# TASK:
Among the entries that follow, find every line with the word "Layout" and copy it.

# RECORDS SUPPLIED:
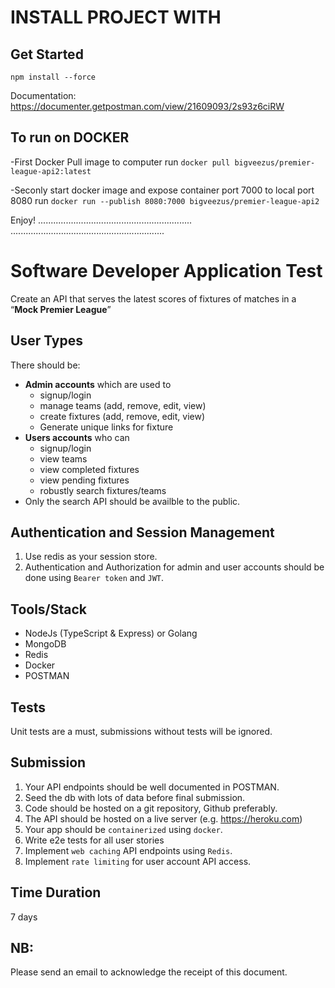 # INSTALL PROJECT WITH

## Get Started

`npm install --force`

Documentation: https://documenter.getpostman.com/view/21609093/2s93z6ciRW

## To run on DOCKER

-First Docker Pull image to computer
run `docker pull bigveezus/premier-league-api2:latest`

-Seconly start docker image and expose container port 7000 to local port 8080
run `docker run --publish 8080:7000 bigveezus/premier-league-api2`

Enjoy!
.............................................................
.............................................................

# Software Developer Application Test

Create an API that serves the latest scores of fixtures of matches in a “**Mock Premier League**”

## User Types

There should be:

- **Admin accounts** which are used to
  - signup/login
  - manage teams (add, remove, edit, view)
  - create fixtures (add, remove, edit, view)
  - Generate unique links for fixture
- **Users accounts** who can
  - signup/login
  - view teams
  - view completed fixtures
  - view pending fixtures
  - robustly search fixtures/teams
- Only the search API should be availble to the public.

## Authentication and Session Management

1. Use redis as your session store.
2. Authentication and Authorization for admin and user accounts should be done using `Bearer token` and `JWT`.

## Tools/Stack

- NodeJs (TypeScript & Express) or Golang
- MongoDB
- Redis
- Docker
- POSTMAN

## Tests

Unit tests are a must, submissions without tests will be ignored.

## Submission

1. Your API endpoints should be well documented in POSTMAN.
2. Seed the db with lots of data before final submission.
3. Code should be hosted on a git repository, Github preferably.
4. The API should be hosted on a live server (e.g. https://heroku.com)
5. Your app should be `containerized` using `docker`.
6. Write e2e tests for all user stories
7. Implement `web caching` API endpoints using `Redis`.
8. Implement `rate limiting` for user account API access.

## Time Duration

7 days

## NB:

Please send an email to acknowledge the receipt of this document.
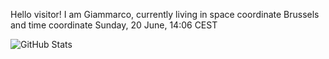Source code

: Hello visitor! I am Giammarco, currently living in space coordinate Brussels and time coordinate Sunday, 20 June, 14:06 CEST

![GitHub Stats](https://github-readme-stats.vercel.app/api?username=grcasanova)

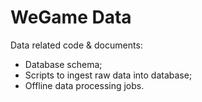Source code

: # WeGame Data

Data related code & documents:

- Database schema;
- Scripts to ingest raw data into database;
- Offline data processing jobs.

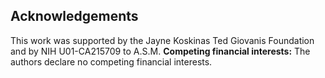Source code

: ## Acknowledgements

This work was supported by the Jayne Koskinas Ted Giovanis Foundation and by NIH U01-CA215709 to A.S.M. **Competing financial interests:** The authors declare no competing financial interests.

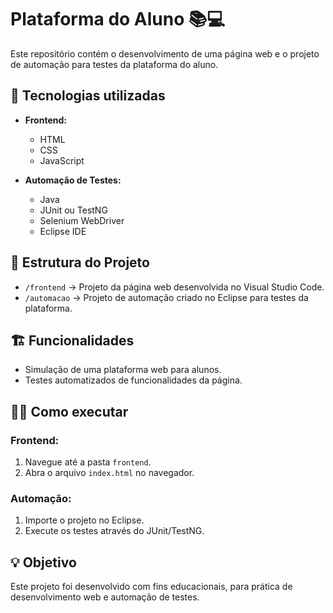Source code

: # Plataforma do Aluno 📚💻

Este repositório contém o desenvolvimento de uma página web e o projeto de automação para testes da plataforma do aluno.

## 🚀 Tecnologias utilizadas

- **Frontend:**
  - HTML
  - CSS
  - JavaScript

- **Automação de Testes:**
  - Java
  - JUnit ou TestNG
  - Selenium WebDriver
  - Eclipse IDE

## 📁 Estrutura do Projeto

- `/frontend` → Projeto da página web desenvolvida no Visual Studio Code.
- `/automacao` → Projeto de automação criado no Eclipse para testes da plataforma.

## 🏗️ Funcionalidades

- Simulação de uma plataforma web para alunos.
- Testes automatizados de funcionalidades da página.

## 👩‍💻 Como executar

### Frontend:
1. Navegue até a pasta `frontend`.
2. Abra o arquivo `index.html` no navegador.

### Automação:
1. Importe o projeto no Eclipse.
2. Execute os testes através do JUnit/TestNG.

## 💡 Objetivo

Este projeto foi desenvolvido com fins educacionais, para prática de desenvolvimento web e automação de testes.
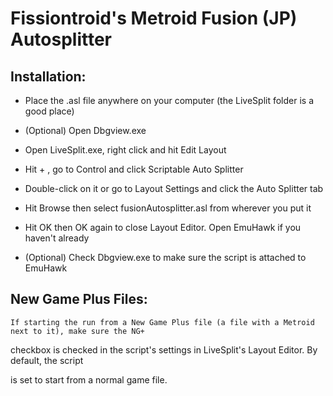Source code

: # Fissiontroid's Metroid Fusion (JP) Autosplitter

## Installation:

* Place the .asl file anywhere on your computer (the LiveSplit folder is a good place)

* (Optional) Open Dbgview.exe

* Open LiveSplit.exe, right click and hit Edit Layout

* Hit + , go to Control and click Scriptable Auto Splitter

* Double-click on it or go to Layout Settings and click the Auto Splitter tab

* Hit Browse then select fusionAutosplitter.asl from wherever you put it

* Hit OK then OK again to close Layout Editor. Open EmuHawk if you haven't already

* (Optional) Check Dbgview.exe to make sure the script is attached to EmuHawk

## New Game Plus Files:

	If starting the run from a New Game Plus file (a file with a Metroid next to it), make sure the NG+

checkbox is checked in the script's settings in LiveSplit's Layout Editor. By default, the script

is set to start from a normal game file.
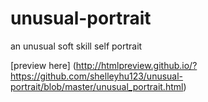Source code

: # unusual-portrait
an unusual soft skill self portrait

[preview here] (http://htmlpreview.github.io/?https://github.com/shelleyhu123/unusual-portrait/blob/master/unusual_portrait.html)
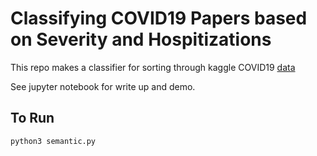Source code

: # Classifying COVID19 Papers based on Severity and Hospitizations


This repo makes a classifier for sorting through kaggle COVID19 [data](https://www.kaggle.com/allen-institute-for-ai/CORD-19-research-challenge)

See jupyter notebook for write up and demo.

## To Run

`python3 semantic.py`

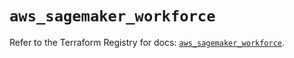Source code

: # `aws_sagemaker_workforce`

Refer to the Terraform Registry for docs: [`aws_sagemaker_workforce`](https://registry.terraform.io/providers/hashicorp/aws/3.76.1/docs/resources/sagemaker_workforce).
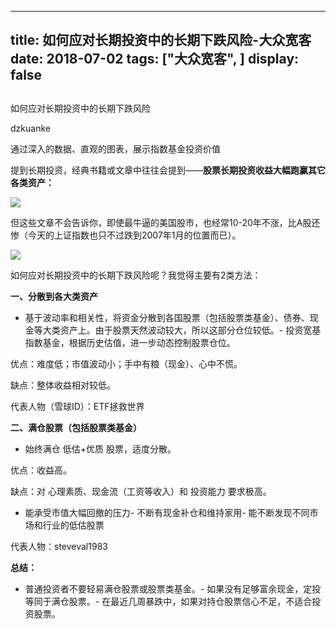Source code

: 
---
title:   如何应对长期投资中的长期下跌风险-大众宽客
date: 2018-07-02
tags: ["大众宽客", ]
display: false
---


## 



如何应对长期投资中的长期下跌风险




dzkuanke




通过深入的数据、直观的图表，展示指数基金投资价值


提到长期投资，经典书籍或文章中往往会提到——**股票长期投资收益大幅跑赢其它各类资产：**



<img class="" data-copyright="0" data-ratio="0.661" data-s="300,640" src="https://mmbiz.qpic.cn/mmbiz_jpg/PKw3FQPmhIjxm4A6acib0SmjUl40ic8XP2NMWqmCnlTOYmK4wPicdwps4LIMP0WiaWUGUHIRFTlgr2AArXVgDmgr9w/640?wx_fmt=jpeg" data-type="jpeg" data-w="1000" style=""/>



但这些文章不会告诉你，即使最牛逼的美国股市，也经常10-20年不涨，比A股还惨（今天的上证指数也只不过跌到2007年1月的位置而已）。



<img class="" data-copyright="0" data-ratio="1.3972222222222221" data-s="300,640" src="https://mmbiz.qpic.cn/mmbiz_jpg/PKw3FQPmhIjxm4A6acib0SmjUl40ic8XP2d2bQ0y112OTrrQfa0NM82osYN9V5yz3SVTOcn81LRl8w4ibfiaIp0TdA/640?wx_fmt=jpeg" data-type="jpeg" data-w="1080" style=""/>



如何应对长期投资中的长期下跌风险呢？我觉得主要有2类方法：



**一、分散到各大类资产**
- 基于波动率和相关性，将资金分散到各国股票（包括股票类基金）、债券、现金等大类资产上。由于股票天然波动较大，所以这部分仓位较低。- 投资宽基指数基金，根据历史估值，进一步动态控制股票仓位。


优点：难度低；市值波动小；手中有粮（现金）、心中不慌。

缺点：整体收益相对较低。



代表人物（雪球ID）：ETF拯救世界



**二、满仓股票（包括股票类基金）**
- 始终满仓 低估+优质 股票，适度分散。


优点：收益高。

缺点：对 心理素质、现金流（工资等收入）和 投资能力&nbsp;要求极高。
- 能承受市值大幅回撤的压力- 不断有现金补仓和维持家用- 能不断发现不同市场和行业的低估股票


代表人物：steveval1983



**总结：**
- 普通投资者不要轻易满仓股票或股票类基金。- 如果没有足够富余现金，定投等同于满仓股票。- 在最近几周暴跌中，如果对持仓股票信心不足，不适合投资股票。








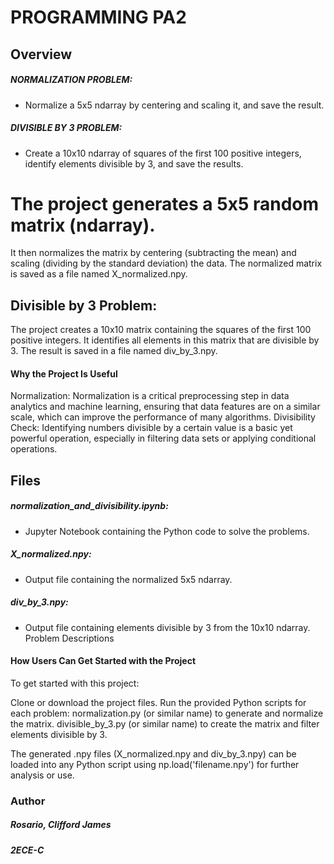 # PROGRAMMING PA2
## Overview
##### NORMALIZATION PROBLEM: 
- Normalize a 5x5 ndarray by centering and scaling it, and save the result.
##### DIVISIBLE BY 3 PROBLEM: 
- Create a 10x10 ndarray of squares of the first 100 positive integers, identify elements divisible by 3, and save the results.

# The project generates a 5x5 random matrix (ndarray).
It then normalizes the matrix by centering (subtracting the mean) and scaling (dividing by the standard deviation) the data.
The normalized matrix is saved as a file named X_normalized.npy.

## Divisible by 3 Problem:

The project creates a 10x10 matrix containing the squares of the first 100 positive integers.
It identifies all elements in this matrix that are divisible by 3.
The result is saved in a file named div_by_3.npy.

####  Why the Project Is Useful
Normalization: Normalization is a critical preprocessing step in data analytics and machine learning, ensuring that data features are on a similar scale, which can improve the performance of many algorithms.
Divisibility Check: Identifying numbers divisible by a certain value is a basic yet powerful operation, especially in filtering data sets or applying conditional operations.


## Files
##### normalization_and_divisibility.ipynb: 
- Jupyter Notebook containing the Python code to solve the problems.
##### X_normalized.npy: 
- Output file containing the normalized 5x5 ndarray.
##### div_by_3.npy: 
- Output file containing elements divisible by 3 from the 10x10 ndarray.
Problem Descriptions

#### How Users Can Get Started with the Project
To get started with this project:

Clone or download the project files.
Run the provided Python scripts for each problem:
normalization.py (or similar name) to generate and normalize the matrix.
divisible_by_3.py (or similar name) to create the matrix and filter elements divisible by 3.

The generated .npy files (X_normalized.npy and div_by_3.npy) can be loaded into any Python script using np.load('filename.npy') for further analysis or use.

### Author
##### Rosario, Clifford James
##### 2ECE-C
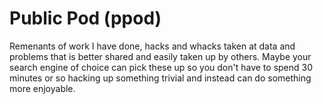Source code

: # Public Pod (ppod) #

Remenants of work I have done, hacks and whacks taken at data and problems
that is better shared and easily taken up by others. Maybe your search
engine of choice can pick these up so you don't have to spend 30 minutes or so
hacking up something trivial and instead can do something more enjoyable.

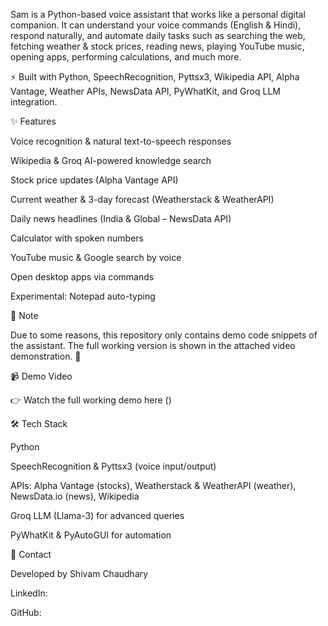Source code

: Sam is a Python-based voice assistant that works like a personal digital companion. It can understand your voice commands (English & Hindi), respond naturally, and automate daily tasks such as searching the web, fetching weather & stock prices, reading news, playing YouTube music, opening apps, performing calculations, and much more.

⚡ Built with Python, SpeechRecognition, Pyttsx3, Wikipedia API, Alpha Vantage, Weather APIs, NewsData API, PyWhatKit, and Groq LLM integration.

✨ Features

Voice recognition & natural text-to-speech responses

Wikipedia & Groq AI-powered knowledge search

Stock price updates (Alpha Vantage API)

Current weather & 3-day forecast (Weatherstack & WeatherAPI)

Daily news headlines (India & Global – NewsData API)

Calculator with spoken numbers

YouTube music & Google search by voice

Open desktop apps via commands

Experimental: Notepad auto-typing

📌 Note

Due to some reasons, this repository only contains demo code snippets of the assistant.
The full working version is shown in the attached video demonstration. 🎥


📹 Demo Video

👉 Watch the full working demo here
 ()

🛠️ Tech Stack

Python

SpeechRecognition & Pyttsx3 (voice input/output)

APIs: Alpha Vantage (stocks), Weatherstack & WeatherAPI (weather), NewsData.io (news), Wikipedia

Groq LLM (Llama-3) for advanced queries

PyWhatKit & PyAutoGUI for automation

📧 Contact

Developed by Shivam Chaudhary

LinkedIn: 

GitHub: 
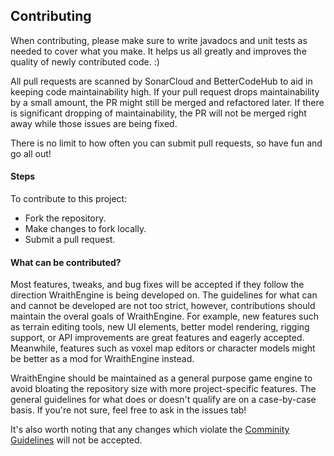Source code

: ## Contributing

When contributing, please make sure to write javadocs and unit tests as needed to cover what you make. It helps us all greatly and improves the quality of newly contributed code. :)

All pull requests are scanned by SonarCloud and BetterCodeHub to aid in keeping code maintainability high. If your pull request drops maintainability by a small amount, the PR might still be merged and refactored later. If there is significant dropping of maintainability, the PR will not be merged right away while those issues are being fixed.

There is no limit to how often you can submit pull requests, so have fun and go all out!

#### Steps

To contribute to this project:

* Fork the repository.
* Make changes to fork locally.
* Submit a pull request.

#### What can be contributed?

Most features, tweaks, and bug fixes will be accepted if they follow the direction WraithEngine is being developed on. The guidelines for what can and cannot be developed are not too strict, however, contributions should maintain the overal goals of WraithEngine. For example, new features such as terrain editing tools, new UI elements, better model rendering, rigging support, or API improvements are great features and eagerly accepted. Meanwhile, features such as voxel map editors or character models might be better as a mod for WraithEngine instead.

WraithEngine should be maintained as a general purpose game engine to avoid bloating the repository size with more project-specific features. The general guidelines for what does or doesn't qualify are on a case-by-case basis. If you're not sure, feel free to ask in the issues tab! 

It's also worth noting that any changes which violate the [Comminity Guidelines](https://github.com/TheDudeFromCI/WraithEngine/blob/master/CODE_OF_CONDUCT.md) will not be accepted.
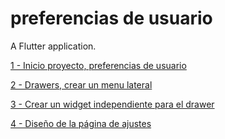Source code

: # preferencias de usuario 

A Flutter application.

[1 - Inicio proyecto, preferencias de usuario](../../tree/d8543e843e00ba3135544894b83c2218baaf873d/)

[2 - Drawers, crear un menu lateral](../../tree/abcc94a72f0a8e577bb6cf0a77bd5dad4ba0e5ea/)

[3 -  Crear un widget independiente para el drawer](../../tree/58df4f7d2bf5c1791d98d80b0a4ce0cb4d7808ab/)

[4 -  Diseño de la página de ajustes](../../tree/f87a7d757df96eb459cdf5593026287e8d896e42/)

# RESULT OF THIS EXERCISE:
* Open LiveSplit.exe, right click and hit Edit Layout
* Double-click on it or go to Layout Settings and click the Auto Splitter tab
* Hit OK then OK again to close Layout Editor. Open EmuHawk if you haven't already
checkbox is checked in the script's settings in LiveSplit's Layout Editor. By default, the script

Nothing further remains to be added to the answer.